I know for people in popular places like Tokyo and Kyoto, there are special lists of free things to do. Well, my list is more a general list for anybody who might be living in Japan. It’s based on my experience in the last few years. Feel free to add to it!
***Shopping. ‘Nuff said. I think everybody in Japan knows the Japan is the Queen of Shopping Fun. I saw Sake Flavored Kit Kats today. And it did not cost me a dime to gawk at them. Good places to shop are tourist areas. If you go to the Omiyage food section, you can help yourself to free tidbits of food. Just don’t try this too many times at the same place……or who knows what will happen. Other good places are random junky shops that sort of look interesting. Who knows what you will find, and it is a great place to practice your Japanese. Also, Hard Off is a second hand store where you can see what sort of interesting things Japanese people get rid of.
***Temples and Shrines. So peaceful. They are everywhere in Japan. It’s lucky to give exactly five yen, which you don’t have to do, but hey, it’s lucky. Churches, on the other hand, seem to be off limits for sightseeing. You can try, but I would go on a Sunday and be prepared to be converted.
***Toddler Areas. If you have a baby or toddler, YOU NEED TO KNOW THERE ARE SECRET TODDLER AREAS AVAILABLE FOR YOUR USE! They may be in a community center, or a department store, or a town hall, or almost anywhere. THEY EXIST. USE THEM.
We moms all know that horrible feeling of being cooped up with a fussy toddler on a rainy day, about to kill yourself and scatter your own remains in places where your husband can find them when he comes home from work. Yes, we have all been there. So please know that Japan is a country with “Mommy” places. For example, very near my house there is a toddler place in a health center. It’s super duper secret to dumb gaijin like me……so you got to be inquisitive and ask, “Where are the toddler places?” Ask many people.

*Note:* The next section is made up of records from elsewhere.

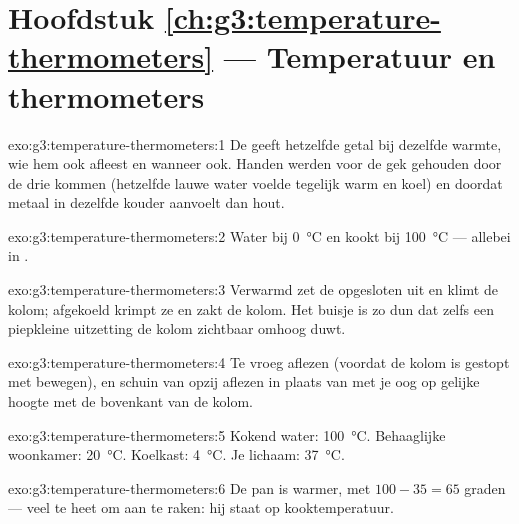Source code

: \section*{Hoofdstuk \ref{ch:g3:temperature-thermometers} --- Temperatuur en thermometers}

\begin{solution}{exo:g3:temperature-thermometers:1}
De  geeft hetzelfde getal bij dezelfde warmte, wie hem ook
afleest en wanneer ook. Handen werden voor de gek gehouden door de
drie kommen (hetzelfde lauwe water voelde tegelijk warm en koel) en
doordat metaal in dezelfde  kouder aanvoelt dan hout.
\end{solution}

\begin{solution}{exo:g3:temperature-thermometers:2}
Water  bij \qty{0}{\celsius} en kookt bij
\qty{100}{\celsius} --- allebei in .
\end{solution}

\begin{solution}{exo:g3:temperature-thermometers:3}
Verwarmd zet de opgesloten  uit en klimt de kolom; afgekoeld
krimpt ze en zakt de kolom. Het buisje is zo dun dat zelfs een
piepkleine uitzetting de kolom zichtbaar omhoog duwt.
\end{solution}

\begin{solution}{exo:g3:temperature-thermometers:4}
Te vroeg aflezen (voordat de kolom is gestopt met bewegen), en schuin
van opzij aflezen in plaats van met je oog op gelijke hoogte met de
bovenkant van de kolom.
\end{solution}

\begin{solution}{exo:g3:temperature-thermometers:5}
Kokend water: \qty{100}{\celsius}. Behaaglijke woonkamer:
\qty{20}{\celsius}. Koelkast: \qty{4}{\celsius}. Je lichaam:
\qty{37}{\celsius}.
\end{solution}

\begin{solution}{exo:g3:temperature-thermometers:6}
De pan is warmer, met $100 - 35 = 65$ graden --- veel te heet om aan
te raken: hij staat op kooktemperatuur.
\end{solution}

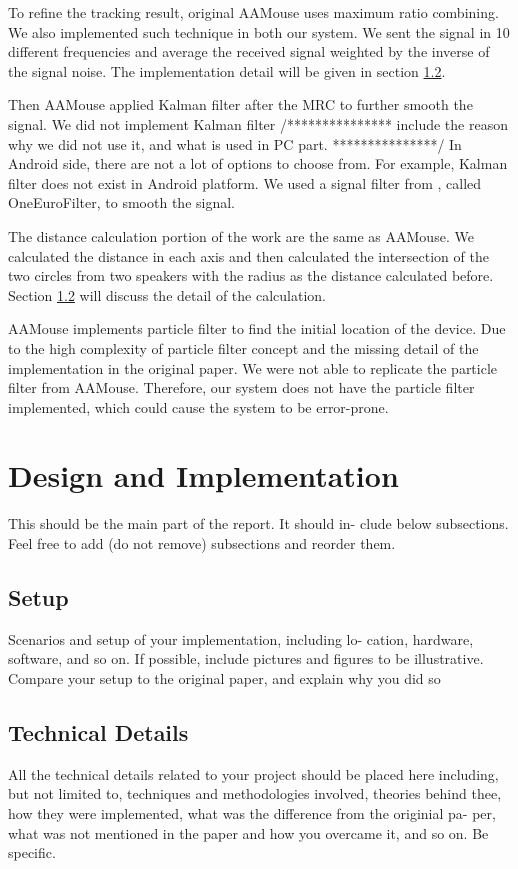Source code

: \documentclass{acm_proc_article-sp}
\begin{document}
To refine the tracking result, original AAMouse uses maximum ratio combining. We also
implemented such technique in both our system. We sent the signal in 10 different
frequencies and average the received signal weighted by the inverse of the signal noise.
The implementation detail will be given in section \ref{technical_details}.

Then AAMouse applied Kalman filter after the MRC to further smooth the signal.
We did not implement Kalman filter 
/***************
include the reason why we did not use it, and what is used in PC part.
***************/
In Android side, there are not a lot of options to choose from. For example, 
Kalman filter does not exist in Android platform.
We used a signal
filter from \cite{SignalFilter}, called OneEuroFilter, to smooth the signal.

The distance calculation portion of the work are the same as AAMouse. We calculated the
distance in each axis and then calculated the intersection of the two circles from two
speakers with the radius as the distance calculated before. Section
\ref{technical_details} will discuss the detail of the calculation.

AAMouse implements particle filter to find the initial location of the device. Due to the 
high complexity of particle filter concept and the missing detail of the implementation
in the original paper. We were not able to replicate the particle filter from AAMouse.
Therefore, our system does not have the particle filter implemented, which could cause
the system to be error-prone.

\section{Design and Implementation} \label{design_and_implementation}
This should be the main part of the report.  It should in-
clude below subsections.  Feel free to add (do not remove)
subsections and reorder them.

\subsection{Setup}
Scenarios  and  setup  of  your  implementation,  including  lo-
cation,  hardware,  software,  and so on.  If possible,  include
pictures and figures to be illustrative.  Compare your setup
to the original paper, and explain why you did so

\subsection{Technical Details} \label{technical_details}
All  the  technical  details  related  to  your  project  should  be
placed  here  including,  but  not  limited  to,  techniques  and
methodologies involved, theories behind thee, how they were
implemented, what was the difference from the originial pa-
per,  what  was  not  mentioned  in  the  paper  and  how  you
overcame it, and so on.  Be specific.
\end{document}
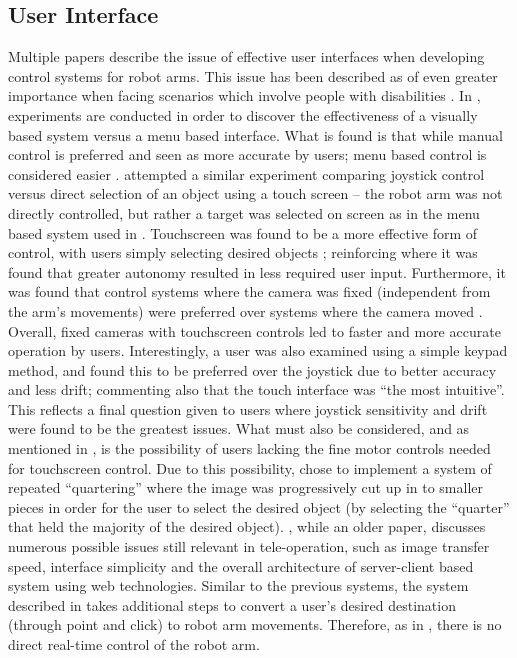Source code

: \documentclass[11pt]{article} %
\begin{document}
\subsection{User Interface}
Multiple papers describe the issue of effective user interfaces when developing control systems for robot arms. This issue has been described as of even greater importance when facing scenarios which involve people with disabilities \cite{Tsui2008}.
In \cite{tsui2007simplifying}, experiments are conducted in order to discover the effectiveness of a visually based system versus a menu based interface.  What is found is that while manual control is preferred and seen as more accurate by users; menu based control is considered easier \cite{tsui2007simplifying}. \cite{Tsui2008} attempted a similar experiment comparing joystick control versus direct selection of an object using a touch screen – the robot arm was not directly controlled, but rather a target was selected on screen as in the menu based system used in \cite{tsui2007simplifying}. Touchscreen was found to be a more effective form of control, with users simply selecting desired objects \cite{Tsui2008}; reinforcing \cite{tsui2007simplifying} where it was found that greater autonomy resulted in less required user input. Furthermore, it was found that control systems where the camera was fixed (independent from the arm's movements) were preferred over systems where the camera moved \cite{Tsui2008}. Overall, fixed cameras with touchscreen controls led to faster and more accurate operation by users. Interestingly, a user was also examined using a simple keypad method, and found this to be preferred over the joystick due to better accuracy and less drift; commenting also that the touch interface was “the most intuitive”. This reflects a final question given to users where joystick sensitivity and drift were found to be the greatest issues. \cite{Tsui2008}
What must also be considered, and as mentioned in \cite{tsui2007simplifying}, is the possibility of users lacking the fine motor controls needed for touchscreen control. Due to this possibility, \cite{tsui2007simplifying} chose to implement a system of repeated “quartering” where the image was progressively cut up in to smaller pieces in order for the user to select the desired object (by selecting the “quarter” that held the majority of the desired object).
\cite{goldberg1995desktop}, while an older paper, discusses numerous possible issues still relevant in tele-operation, such as image transfer speed, interface simplicity and the overall architecture of server-client based system using web technologies. Similar to the previous systems, the system described in \cite{goldberg1995desktop} takes additional steps to convert a user's desired destination (through point and click) to robot arm movements. Therefore, as in \cite{Tsui2008}, there is no direct real-time control of the robot arm. 
\end{document}
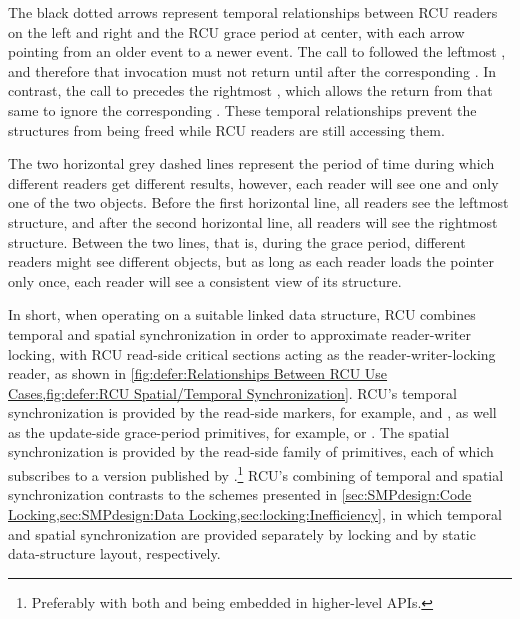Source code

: The black dotted arrows represent temporal relationships between RCU readers
on the left and right and the RCU grace period at center, with each
arrow pointing from an older event to a newer event.
The call to  followed the leftmost ,
and therefore that  invocation must not return
until after the corresponding .
In contrast, the call to  precedes the
rightmost , which allows the return from that same
 to ignore the corresponding .
These temporal relationships prevent the  structures from
being freed while RCU readers are still accessing them.

The two horizontal grey dashed lines represent the period of time during
which different readers get different results, however, each reader
will see one and only one of the two objects.
Before the first horizontal line, all readers see the leftmost
 structure, and after the second horizontal line, all
readers will see the rightmost structure.
Between the two lines, that is, during the grace period, different
readers might see different objects, but as long as each reader
loads the  pointer only once, each reader will see
a consistent view of its  structure.

In short, when operating on a suitable linked data structure, RCU
combines temporal and spatial synchronization in order to approximate
reader-writer locking, with RCU read-side critical sections acting as
the reader-writer-locking reader, as shown in
\cref{fig:defer:Relationships Between RCU Use Cases,fig:defer:RCU Spatial/Temporal Synchronization}.
RCU's temporal synchronization is provided by the read-side markers,
for example,  and , as well as
the update-side grace-period primitives, for example, 
or .
The spatial synchronization is provided by the read-side
 family of primitives, each of which subscribes
to a version published by .\footnote{
	Preferably with both  and
	 being embedded in higher-level APIs.}
RCU's combining of temporal and spatial synchronization contrasts to
the schemes presented in
\cref{sec:SMPdesign:Code Locking,sec:SMPdesign:Data Locking,sec:locking:Inefficiency},
in which temporal and spatial synchronization are provided separately by
locking and by static data-structure layout, respectively.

****Free children areas. Like toddler areas, there are many free areas for children in Japan. Museums, indoor parks, climbing walls, and so on. Every city and town is different. Yes, many are free. Thank you, high Japanese taxes. Also, some of these places will have workshops–drawing workshops, science workshops, and so on. So please ask in your area! It will often be written in Japanese, so you need to ask.
***Libraries. Of course. I love libraries. However, libraries in Japan are not as smashingly wonderful as American libraries. They tend to be strictly books. Not too many frills. (But this depends on the library.) Also, sometimes English books are hidden in the storage room, so ask your librarian if they have English (or foreign books) in the “soko.” They may not understand you, so point a lot. Also, interlibrary loan is possible, too. English books are not well organized in Japan, but they definitely exist.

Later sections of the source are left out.